The rapid development of automation in Europe must not reflect mistakes of the past; AI algorithms and systems must be trained on diversified sets, and their objectives have to be clearly defined and controlled to avoid risks of bias and discrimination or data poisoning. Decisions made by AI must be aligned with the collective ethical fabric that defines Europe throughout the lifecycle of intelligent systems and follow clear red lines, such as the risk-based approach that would, for example, completely ban research in autonomous lethal weapons or conscious AI. The high-risk applications should alert us of the fragility of our common values, as well as our rights as citizens, our responsibilities as policy-makers and our obligations to future generations.

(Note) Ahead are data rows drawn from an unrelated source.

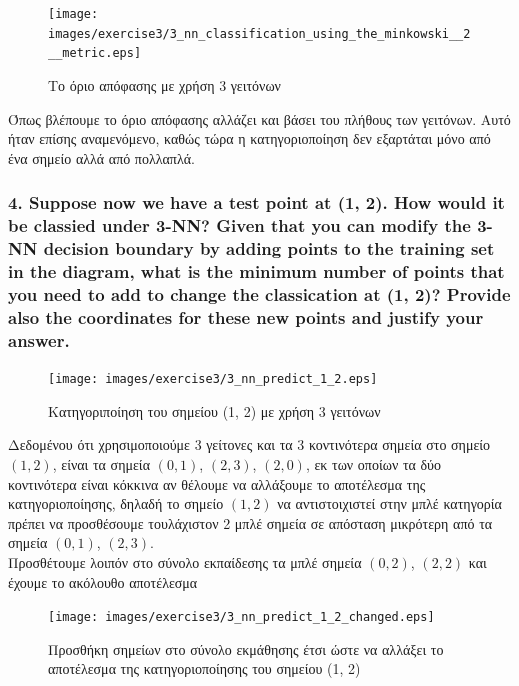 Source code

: \documentclass[12pt]{article}
\newenvironment{matlab}
	{\begin{figure}[H]\centering\captionsetup{justification=centering}}
	{\end{figure}}
\begin{document}
\begin{matlab}
    \texttt{[image: images/exercise3/3\_nn\_classification\_using\_the\_minkowski\_\_2\_\_metric.eps]}
    \caption{Το όριο απόφασης με χρήση 3 γειτόνων}
\end{matlab}

Όπως βλέπουμε το όριο απόφασης αλλάζει και βάσει του πλήθους των γειτόνων.
Αυτό ήταν επίσης αναμενόμενο, καθώς τώρα η κατηγοριοποίηση δεν εξαρτάται
μόνο από ένα σημείο αλλά από πολλαπλά. \\

\pagebreak

\subsubsection*{4. Suppose now we have a test point at (1, 2). How would it be classied under 3-NN? Given
that you can modify the 3-NN decision boundary by adding points to the training set in
the diagram, what is the minimum number of points that you need to add to change the
classication at (1, 2)? Provide also the coordinates for these new points and justify your
answer.}

\begin{matlab}
    \texttt{[image: images/exercise3/3\_nn\_predict\_1\_2.eps]}
    \caption{Κατηγοριποίηση του σημείου (1, 2) με χρήση 3 γειτόνων}
\end{matlab}

Δεδομένου ότι χρησιμοποιούμε 3 γείτονες και τα 3 κοντινότερα σημεία στο σημείο
\( (1, 2) \), είναι τα σημεία \( (0, 1) \), \( (2, 3) \), \( (2, 0) \),
εκ των οποίων τα δύο κοντινότερα είναι κόκκινα αν θέλουμε να αλλάξουμε το αποτέλεσμα της
κατηγοριοποίησης, δηλαδή το σημείο \( (1, 2) \) να αντιστοιχιστεί στην μπλέ
κατηγορία πρέπει να προσθέσουμε τουλάχιστον 2 μπλέ σημεία σε απόσταση μικρότερη
από τα σημεία \( (0, 1) \), \( (2, 3) \). \\

Προσθέτουμε λοιπόν στο σύνολο εκπαίδεσης τα μπλέ σημεία
\( (0, 2) \), \( (2, 2) \) και έχουμε το ακόλουθο αποτέλεσμα

\begin{matlab}
    \texttt{[image: images/exercise3/3\_nn\_predict\_1\_2\_changed.eps]}
    \caption{Προσθήκη σημείων στο σύνολο εκμάθησης έτσι ώστε να αλλάξει το αποτέλεσμα της κατηγοριοποίησης του σημείου (1, 2)}
\end{matlab}
\end{document}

Strong protections can enable the development of ethical AI in Europe, and force gatekeepers to respect with reciprocity the new architecture of data governance. The data ecosystem is ground-zero for AI innovation in Europe. Data is the source of learning for AI systems and therefore very important for AI to become smarter. Privacy by design, consumer protection, and product safety will be at the top of our agenda since we will not compromise privacy for safety. More options available to users, clear consent, and rewards for the use of our data, with stronger security standards, as in cases of extreme personalization and micro targeting, would enable fairer AI in this evolving ecosystem, and inspire trust for European citizens. The EU has expertise in leading efforts to establish global norms and standards for data processing, which it can leverage in collaboration with international partners to achieve global consensus. In the European Parliament, we are currently working on an ambitious agenda to enable better, rules-based data collection and safer mechanisms to process, store, exchange, and transfer data. Standardisation is necessary to ensure the high quality and safety of data, alongside the establishment of data spaces governed by rules addressing the divergent levels of inherent risk of different sectors and technologies. Coupling these efforts with a secure digital ID can be instrumental in rethinking the current data ownership models.

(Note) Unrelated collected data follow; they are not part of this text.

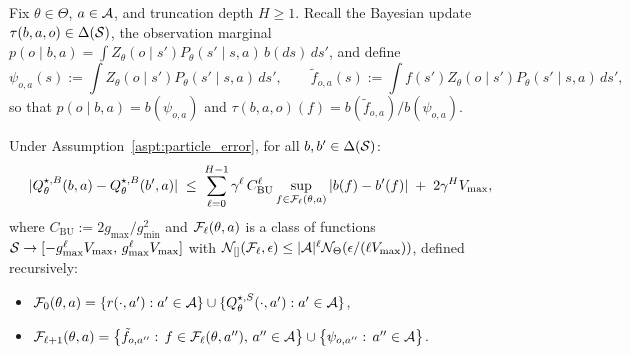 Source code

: \begin{lem}\label{lem:Q_lipschitz}
Fix $\theta\in\Theta$, $a\in\gA$, and truncation depth $H\ge 1$. Recall the Bayesian update $\tau(b,a,o)\in\Delta(\gS)$, the observation marginal $p(o\mid b,a)=\int Z_\theta(o\mid s')P_\theta(s'\mid s,a)\,b(ds)\,ds'$, and define
\begin{equation}\label{eq:psi_tilde_f_def}
\psi_{o,a}(s):=\int Z_\theta(o\mid s')P_\theta(s'\mid s,a)\,ds', 
\qquad
\tilde f_{o,a}(s):=\int f(s')Z_\theta(o\mid s')P_\theta(s'\mid s,a)\,ds',
\end{equation}
so that $p(o\mid b,a)=b(\psi_{o,a})$ and $\tau(b,a,o)(f)=b(\tilde f_{o,a})/b(\psi_{o,a})$.

Under Assumption~\ref{aspt:particle_error}, for all $b,b'\in\Delta(\gS)$:
\begin{equation}\label{eq:Q_test_decomp}
|Q_\theta^{\star,B}(b,a)-Q_\theta^{\star,B}(b',a)|
\;\le\;
\sum_{\ell=0}^{H-1}\gamma^\ell\,C_{\mathrm{BU}}^\ell\sup_{f\in\gF_\ell(\theta,a)}|b(f)-b'(f)|
\;+\;2\gamma^H V_{\max},
\end{equation}
where $C_{\mathrm{BU}}:=2g_{\max}/g_{\min}^2$ and $\gF_\ell(\theta,a)$ is a class of functions $\gS\to[-g_{\max}^\ell V_{\max},\,g_{\max}^\ell V_{\max}]$ with $\gN_{[]}(\gF_\ell,\epsilon)\le|\gA|^\ell\gN_\Theta(\epsilon/(\ell V_{\max}))$, defined recursively:
\begin{itemize}
\item $\gF_0(\theta,a)=\{r(\cdot,a'):a'\in\gA\}\cup\{Q_\theta^{\star,S}(\cdot,a'):a'\in\gA\}$,
\item $\gF_{\ell+1}(\theta,a)=\bigl\{\tilde f_{o,a''}:\,f\in\gF_\ell(\theta,a''),\,a''\in\gA\bigr\}\cup\bigl\{\psi_{o,a''}:\,a''\in\gA\bigr\}$.
\end{itemize}
\end{lem}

In the EU, a significant portion of the budget and other funding instruments is earmarked for the development of digital skills, and digital education systems fit for purpose, as we must prepare the grounds for a seamless transition of our societies and economies into an era powered by intelligent systems. At both the national and the EU levels, progress is necessary to calibrate education and professional training with the needs for digital skills, to enable greater understanding of AI across generations, and stimulate career paths into future jobs of AI innovation and research.

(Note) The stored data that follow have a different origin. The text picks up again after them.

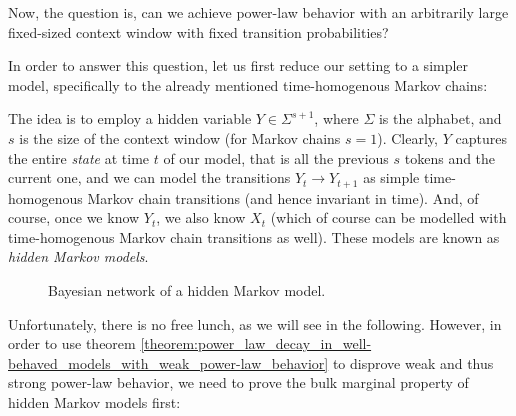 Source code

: \documentclass[../../main.tex]{subfiles}
\begin{document}
    Now, the question is, can we achieve power-law behavior with an arbitrarily large fixed-sized context window with fixed transition probabilities?

    In order to answer this question, let us first reduce our setting to a simpler model, specifically to the already mentioned time-homogenous Markov chains:
    
    The idea is to employ a hidden variable $Y \in \Sigma ^{s+1}$, where $\Sigma$ is the alphabet, and $s$ is the size of the context window (for Markov chains $s = 1$). Clearly, $Y$ captures the entire \emph{state} at time $t$ of our model, that is all the previous $s$ tokens and the current one, and we can model the transitions $Y_t \to Y_{t + 1}$ as simple time-homogenous Markov chain transitions (and hence invariant in time). And, of course, once we know $Y_t$, we also know $X_t$ (which of course can be modelled with time-homogenous Markov chain transitions as well). These models are known as \emph{hidden Markov models}.

    \begin{figure}[h]
        \center
        \caption{Bayesian network of a hidden Markov model.}
        \label{fig:bayesian_network_hidden_markov}
    \end{figure}

    \bigskip
    Unfortunately, there is no free lunch, as we will see in the following. However, in order to use theorem \ref{theorem:power_law_decay_in_well-behaved_models_with_weak_power-law_behavior} to disprove weak and thus strong power-law behavior, we need to prove the bulk marginal property of hidden Markov models first:
 
\end{document}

Our vision is to foster technology that creates value for all, and enables our society to progress without impeding on the rights of Europeans. Striking this sensitive balance is a complicated endeavour, however the acceleration of AI development, and the reach of its impact, implore us to get it right from the outset. The EU is a global champion of privacy and data protection in the digital age. This achievement must be leveraged in establishing a safe ecosystem, where trustworthy AI enables us to achieve our objectives with regulatory control, and establish a fair and equal society fit for the future.